Rose took America by storm after landing a recurring role in Netflix's hit series Orange Is the New Black. Since then, she joined Taylor Swift's squad, directed a music video for the Veronicas, and landed parts in action blockbusters like John Wick: Chapter 2. As a gender-fluid actor, the star advocates for the LGBTQ+ community and speaks out against bullying. Yet somehow, Ruby Rose's controversies run rampant. That's apparently just the price of fame, which she grabbed on her own terms after numerous rejections.
Now, she’s been cast as The CW's Batwoman. She'll be the first openly gay superhero with her own series if it gets picked up by the network. The announcement created a Twitter storm, with naysayers decrying Rose as not “lesbian enough” to play a lesbian character. So who is the star under the edgy pixie cut and tattoo sleeves, and is her ubiquitous controversy warranted?
Rose was cast as Batwoman in the summer of 2018 for a crossover DC event on The CW. If the crossover and planned pilot are successful, Rose's appearance will mark the first time an openly gay superhero has gotten their own show.
Rose's Batwoman isn't the Batwoman everyone remembers from their youth, though - she's gone through a major transformation. Kate Kane (Batwoman's real identity) was introduced to the DC extended universe in the 1950s as Batman's love interest. In 2006, the comic rewrote the superhero's backstory.

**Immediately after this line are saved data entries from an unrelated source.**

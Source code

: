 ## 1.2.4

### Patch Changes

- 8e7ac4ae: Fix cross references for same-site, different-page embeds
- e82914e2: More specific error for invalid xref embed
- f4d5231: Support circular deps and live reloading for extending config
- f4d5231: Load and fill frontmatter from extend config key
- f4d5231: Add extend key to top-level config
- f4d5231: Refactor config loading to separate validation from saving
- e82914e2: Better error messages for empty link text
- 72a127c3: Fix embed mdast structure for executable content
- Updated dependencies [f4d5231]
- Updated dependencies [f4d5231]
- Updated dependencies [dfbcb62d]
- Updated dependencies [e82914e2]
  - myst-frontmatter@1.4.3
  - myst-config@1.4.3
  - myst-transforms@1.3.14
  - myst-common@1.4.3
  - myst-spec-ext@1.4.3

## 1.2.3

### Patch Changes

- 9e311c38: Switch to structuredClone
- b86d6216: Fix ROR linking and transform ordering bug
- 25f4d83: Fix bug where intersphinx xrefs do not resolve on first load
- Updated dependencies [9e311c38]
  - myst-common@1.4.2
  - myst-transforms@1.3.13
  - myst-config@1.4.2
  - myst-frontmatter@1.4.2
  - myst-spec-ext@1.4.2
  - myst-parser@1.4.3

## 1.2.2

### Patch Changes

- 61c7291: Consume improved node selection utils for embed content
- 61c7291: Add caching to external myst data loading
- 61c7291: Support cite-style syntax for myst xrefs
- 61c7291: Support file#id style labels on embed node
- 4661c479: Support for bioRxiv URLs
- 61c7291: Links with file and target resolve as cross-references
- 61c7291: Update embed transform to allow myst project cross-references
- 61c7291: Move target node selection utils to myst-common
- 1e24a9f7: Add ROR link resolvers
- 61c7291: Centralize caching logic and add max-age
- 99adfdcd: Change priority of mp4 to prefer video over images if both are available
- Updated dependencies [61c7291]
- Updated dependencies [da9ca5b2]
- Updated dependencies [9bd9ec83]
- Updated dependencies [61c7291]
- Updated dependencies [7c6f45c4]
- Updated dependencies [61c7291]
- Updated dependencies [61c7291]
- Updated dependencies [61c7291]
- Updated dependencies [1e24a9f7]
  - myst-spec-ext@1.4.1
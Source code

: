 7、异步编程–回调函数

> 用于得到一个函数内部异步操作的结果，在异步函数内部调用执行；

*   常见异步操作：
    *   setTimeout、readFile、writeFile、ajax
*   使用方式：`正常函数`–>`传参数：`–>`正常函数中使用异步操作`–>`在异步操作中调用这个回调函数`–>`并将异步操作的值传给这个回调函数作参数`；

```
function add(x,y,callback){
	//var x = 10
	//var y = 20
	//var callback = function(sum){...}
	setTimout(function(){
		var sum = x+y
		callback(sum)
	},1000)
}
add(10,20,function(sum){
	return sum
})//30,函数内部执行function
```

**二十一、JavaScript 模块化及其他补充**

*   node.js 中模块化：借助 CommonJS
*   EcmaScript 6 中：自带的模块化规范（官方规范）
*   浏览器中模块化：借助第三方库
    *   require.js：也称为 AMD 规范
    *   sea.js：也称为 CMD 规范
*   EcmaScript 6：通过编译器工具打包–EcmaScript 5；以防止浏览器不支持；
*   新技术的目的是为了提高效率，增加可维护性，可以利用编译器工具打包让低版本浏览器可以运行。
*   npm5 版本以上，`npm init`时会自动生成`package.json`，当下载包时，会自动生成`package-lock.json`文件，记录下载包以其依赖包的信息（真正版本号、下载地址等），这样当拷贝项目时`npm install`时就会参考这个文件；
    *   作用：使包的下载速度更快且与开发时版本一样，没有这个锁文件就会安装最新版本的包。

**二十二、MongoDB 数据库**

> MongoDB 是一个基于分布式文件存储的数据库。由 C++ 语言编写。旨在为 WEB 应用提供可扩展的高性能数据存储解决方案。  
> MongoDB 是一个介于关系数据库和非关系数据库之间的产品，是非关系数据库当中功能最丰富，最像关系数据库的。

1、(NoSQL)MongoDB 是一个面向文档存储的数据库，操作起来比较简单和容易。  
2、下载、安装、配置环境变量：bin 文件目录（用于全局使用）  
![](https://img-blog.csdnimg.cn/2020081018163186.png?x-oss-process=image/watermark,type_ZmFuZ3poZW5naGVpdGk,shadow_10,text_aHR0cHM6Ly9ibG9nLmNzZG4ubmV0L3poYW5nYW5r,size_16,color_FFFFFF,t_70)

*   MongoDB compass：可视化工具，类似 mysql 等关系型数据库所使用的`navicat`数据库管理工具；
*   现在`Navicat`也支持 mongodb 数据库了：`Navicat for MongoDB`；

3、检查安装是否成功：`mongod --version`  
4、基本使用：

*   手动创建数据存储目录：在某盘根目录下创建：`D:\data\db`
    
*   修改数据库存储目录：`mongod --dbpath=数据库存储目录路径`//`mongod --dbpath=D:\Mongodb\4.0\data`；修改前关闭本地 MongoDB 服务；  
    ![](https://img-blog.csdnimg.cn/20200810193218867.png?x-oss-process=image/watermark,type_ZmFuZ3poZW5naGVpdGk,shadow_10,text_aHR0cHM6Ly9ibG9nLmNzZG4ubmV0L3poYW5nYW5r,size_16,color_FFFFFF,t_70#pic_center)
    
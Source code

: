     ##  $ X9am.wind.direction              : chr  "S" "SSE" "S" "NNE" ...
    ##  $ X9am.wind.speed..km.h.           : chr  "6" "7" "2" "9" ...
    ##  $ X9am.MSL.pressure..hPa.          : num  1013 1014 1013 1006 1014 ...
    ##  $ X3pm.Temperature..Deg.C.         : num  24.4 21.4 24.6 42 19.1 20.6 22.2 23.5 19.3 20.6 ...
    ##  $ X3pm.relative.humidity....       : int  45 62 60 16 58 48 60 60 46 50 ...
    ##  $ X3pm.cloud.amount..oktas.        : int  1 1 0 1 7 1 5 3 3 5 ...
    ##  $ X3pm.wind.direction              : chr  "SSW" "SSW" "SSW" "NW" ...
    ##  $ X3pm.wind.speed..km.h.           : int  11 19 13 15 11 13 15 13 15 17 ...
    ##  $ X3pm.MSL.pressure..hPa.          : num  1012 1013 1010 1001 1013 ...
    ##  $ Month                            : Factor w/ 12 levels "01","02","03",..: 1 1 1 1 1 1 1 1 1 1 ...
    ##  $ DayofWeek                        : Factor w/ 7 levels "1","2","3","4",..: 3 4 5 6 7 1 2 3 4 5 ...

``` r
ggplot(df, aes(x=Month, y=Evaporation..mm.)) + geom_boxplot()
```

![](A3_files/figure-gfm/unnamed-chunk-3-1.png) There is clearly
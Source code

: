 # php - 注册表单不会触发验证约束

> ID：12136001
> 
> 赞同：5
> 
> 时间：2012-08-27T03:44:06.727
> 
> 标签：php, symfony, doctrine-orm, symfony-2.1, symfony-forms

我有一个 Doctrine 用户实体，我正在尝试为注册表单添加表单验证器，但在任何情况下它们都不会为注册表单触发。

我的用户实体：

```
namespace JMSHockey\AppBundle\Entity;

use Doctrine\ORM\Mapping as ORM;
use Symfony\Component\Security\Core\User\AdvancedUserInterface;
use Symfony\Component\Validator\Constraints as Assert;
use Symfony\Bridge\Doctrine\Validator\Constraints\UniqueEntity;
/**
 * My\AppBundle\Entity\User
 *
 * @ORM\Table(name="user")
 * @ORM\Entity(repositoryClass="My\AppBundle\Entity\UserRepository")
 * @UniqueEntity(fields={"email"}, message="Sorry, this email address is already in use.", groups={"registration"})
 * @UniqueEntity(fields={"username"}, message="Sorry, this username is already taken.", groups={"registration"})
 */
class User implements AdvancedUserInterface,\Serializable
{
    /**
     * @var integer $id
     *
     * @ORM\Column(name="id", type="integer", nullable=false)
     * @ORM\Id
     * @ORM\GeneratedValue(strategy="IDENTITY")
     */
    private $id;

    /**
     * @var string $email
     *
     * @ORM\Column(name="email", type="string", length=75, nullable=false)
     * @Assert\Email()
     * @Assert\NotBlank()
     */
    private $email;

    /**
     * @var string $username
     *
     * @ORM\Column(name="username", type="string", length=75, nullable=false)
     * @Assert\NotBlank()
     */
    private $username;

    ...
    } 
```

The character was re-introduced as a lesbian with Jewish heritage. Rose's version of Kane is a woman “armed with a passion for social justice and flair for speaking her mind.”
After Rose announced her role as Batwoman, Twitter erupted in controversy. Some thought Rose wasn't a good enough actor. Others didn't like the fact that Batwoman is Jewish, but Rose is not. Some claimed she didn't qualify as a lesbian because she's gender fluid. Things got so bad that Rose deleted her Twitter account and limited her Instagram comments, according to Us Weekly.
“Where on Earth did ‘Ruby is not a lesbian, therefore, she can’t be Batwoman’ come from - has to be the funniest, most ridiculous thing I’ve ever read,” Rose tweeted before deleting her account. "I came out at 12? And have for the past five years had to deal with ‘she’s too gay.’ How do y’all flip it like that? I didn’t change."
Rose was 12 when she came out as a lesbian to her mother. In an interview, the star admitted that it was particularly difficult because she didn't know anyone who was LGBTQ+ and didn't know her new identity "was a thing." In fact, she informed her mother that when she did get a boyfriend, "he" was going to be a girl.
For the most part, I definitely don't identify as any gender. I'm not a guy; I don't really feel like a woman, but obviously I was born one. So, I'm somewhere in the middle, which - in my perfect imagination - is like having the best of both sexes. I have a lot of characteristics that would normally be present in a guy, and then less that would be present in a woman. But then sometimes I'll put on a skirt - like today.
According to Vanity Fair, a director once told Rose that she looked "too much like Justin Bieber" to play the "sexy girl" in his action flick. That’s what led Rose to create her short film, Break Free. A few years later, though, she did become an action star. Rose landed roles in three of the most acclaimed action franchises in Hollywood, playing Ares in John Wick: Chapter 2, Adele Wolff in xXx: Return of Xander Cage, and Abigail in Resident Evil: The Final Chapter.
In 2018, The CW announced Rose would play the next DC Batwoman in its annual crossover event - and potentially reprise the role in a subsequent television series. According to the character’s official logline, Batwoman is “armed with a passion for social justice and a flair for speaking her mind… an out lesbian and highly trained street fighter primed to snuff out the failing city’s criminal resurgence.”
Rose told Jimmy Fallon she was “thrilled” about getting the role, saying, "I get to be Batwoman, what? I feel like the reason I kept getting so emotional is because, you know, growing up watching TV, I never saw someone on TV that I could identify with, let alone a superhero."